The Kindness Workshop NZ

View Original

a word for the year

Do you make New Year's Resolutions? Or perhaps you prefer to choose a word that is going to be a theme for the year to come.

Choosing a word seems to be growing in popularity (and I enjoy it). But I was curious is it more effective than making a New Years Resolutions or is it just a fad? If it is more effective why would that be so and how can we gain the most from this reflective practice.

The media certainly suggests that people don't keep new years resolutions. I am guessing there is a number of factors at work there, often the resolutions are made without much prior thought or reflection and are spur of the moment thoughts. There are often well used resolutions that return to us year after year - get fit, drink less coffee/alcohol, stop smoking. They are about the things that we think we ‘ought’ to do, not really the things that we want to do. Setting a resolution in the style of New Years, also doesn’t follow most theorizing and research on effective goal setting. There is much more to it than simply saying this year I will get fit.

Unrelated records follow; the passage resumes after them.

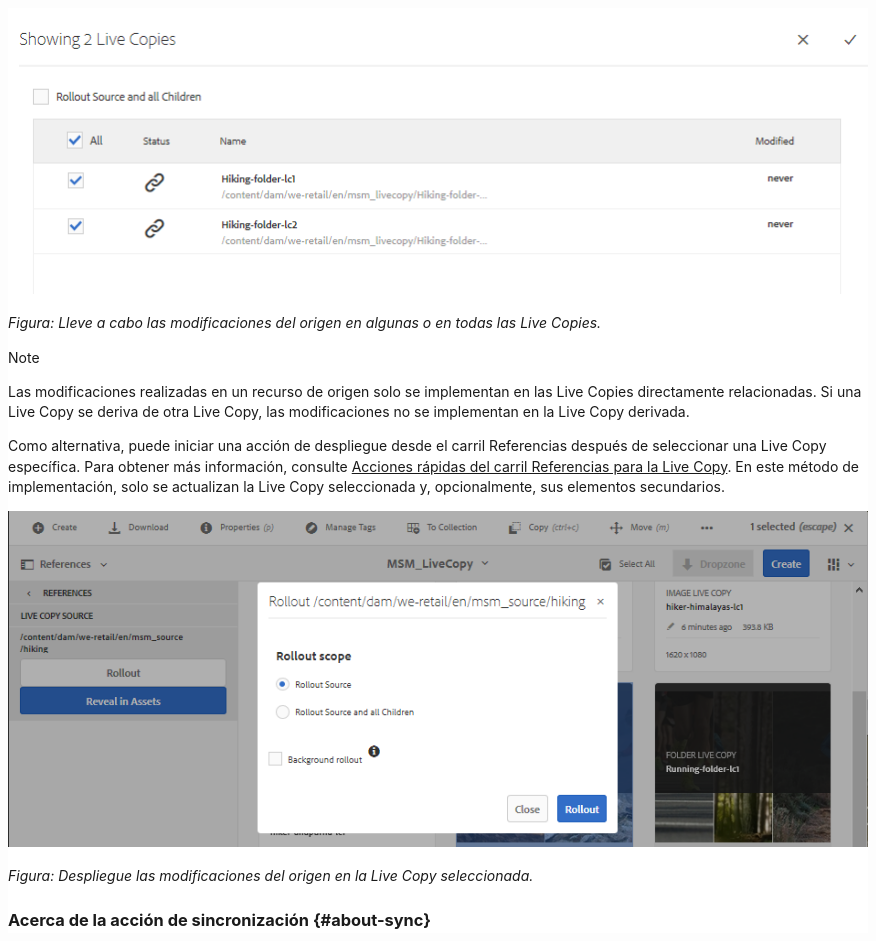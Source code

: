    ![Implementar las modificaciones del origen en algunas o todas las Live Copies](assets/livecopy_rollout_page.png)

   *Figura: Lleve a cabo las modificaciones del origen en algunas o en todas las Live Copies.*

>[!NOTE]
>
>Las modificaciones realizadas en un recurso de origen solo se implementan en las Live Copies directamente relacionadas. Si una Live Copy se deriva de otra Live Copy, las modificaciones no se implementan en la Live Copy derivada.

Como alternativa, puede iniciar una acción de despliegue desde el carril Referencias después de seleccionar una Live Copy específica. Para obtener más información, consulte [Acciones rápidas del carril Referencias para la Live Copy](#ref-rail-lc). En este método de implementación, solo se actualizan la Live Copy seleccionada y, opcionalmente, sus elementos secundarios.

![Implementar las modificaciones del origen en la Live Copy seleccionada](assets/livecopy_rollout_dialog.png)

*Figura: Despliegue las modificaciones del origen en la Live Copy seleccionada.*

### Acerca de la acción de sincronización {#about-sync}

I couldn’t find any research on the idea of choosing a word and how it may impact goals and motivation for the year ahead. But my guess is that most of the words that are chosen for this purpose represent values. It is an exercise in identifying how we want to live and perhaps it helps us to identify ways of being that are important to us but were lacking in our life last year. The value or theme word helps us know who we want to be, and how we want to act throughout the coming year. Taking the time to identify your values is a helpful exercise and the research clearly shows that values play an important part in motivation. Putting a value in the center of your year provides a why for what you are doing, it provides an internal reason that moves you towards something, rather than restricting you from things you don’t want. Using the example of a New Years resolution of ‘get fit’, if we changed that to a core value, we may say something like ‘care for my body’. It immediately has a less punishing and more nurturing focus, and it more firmly intrinsically located (my body).

Choosing a word centers us on what is important but it doesn’t actually help us to finish those projects and gain some accomplishments in our year. That is where goals (not resolutions) can come in to help us gain that sense of achievement that is so important for our well-being. The theme words once it is set, lead us towards some well-crafted goals. These need to contain both long term goals, broken into shorter term steps, they need to have a positive focus and stem from the intrinsic motivations that are captured by the theme word or value. If we continue with our example of care for my body, we can derive long term goals (loose weight, be able to walk as fast as my son) and short term goals (replace every chocolate with a piece of fruit this week, park one street further away from work so I walk every day). Now when I go to eat that orange instead of the Tim Tam I have a reason - I am caring for my body - and a long term goal - I want to be able to walk as fast as my son, that will keep me motivated for longer.

Putting these two practices together could be what moves you forward this year.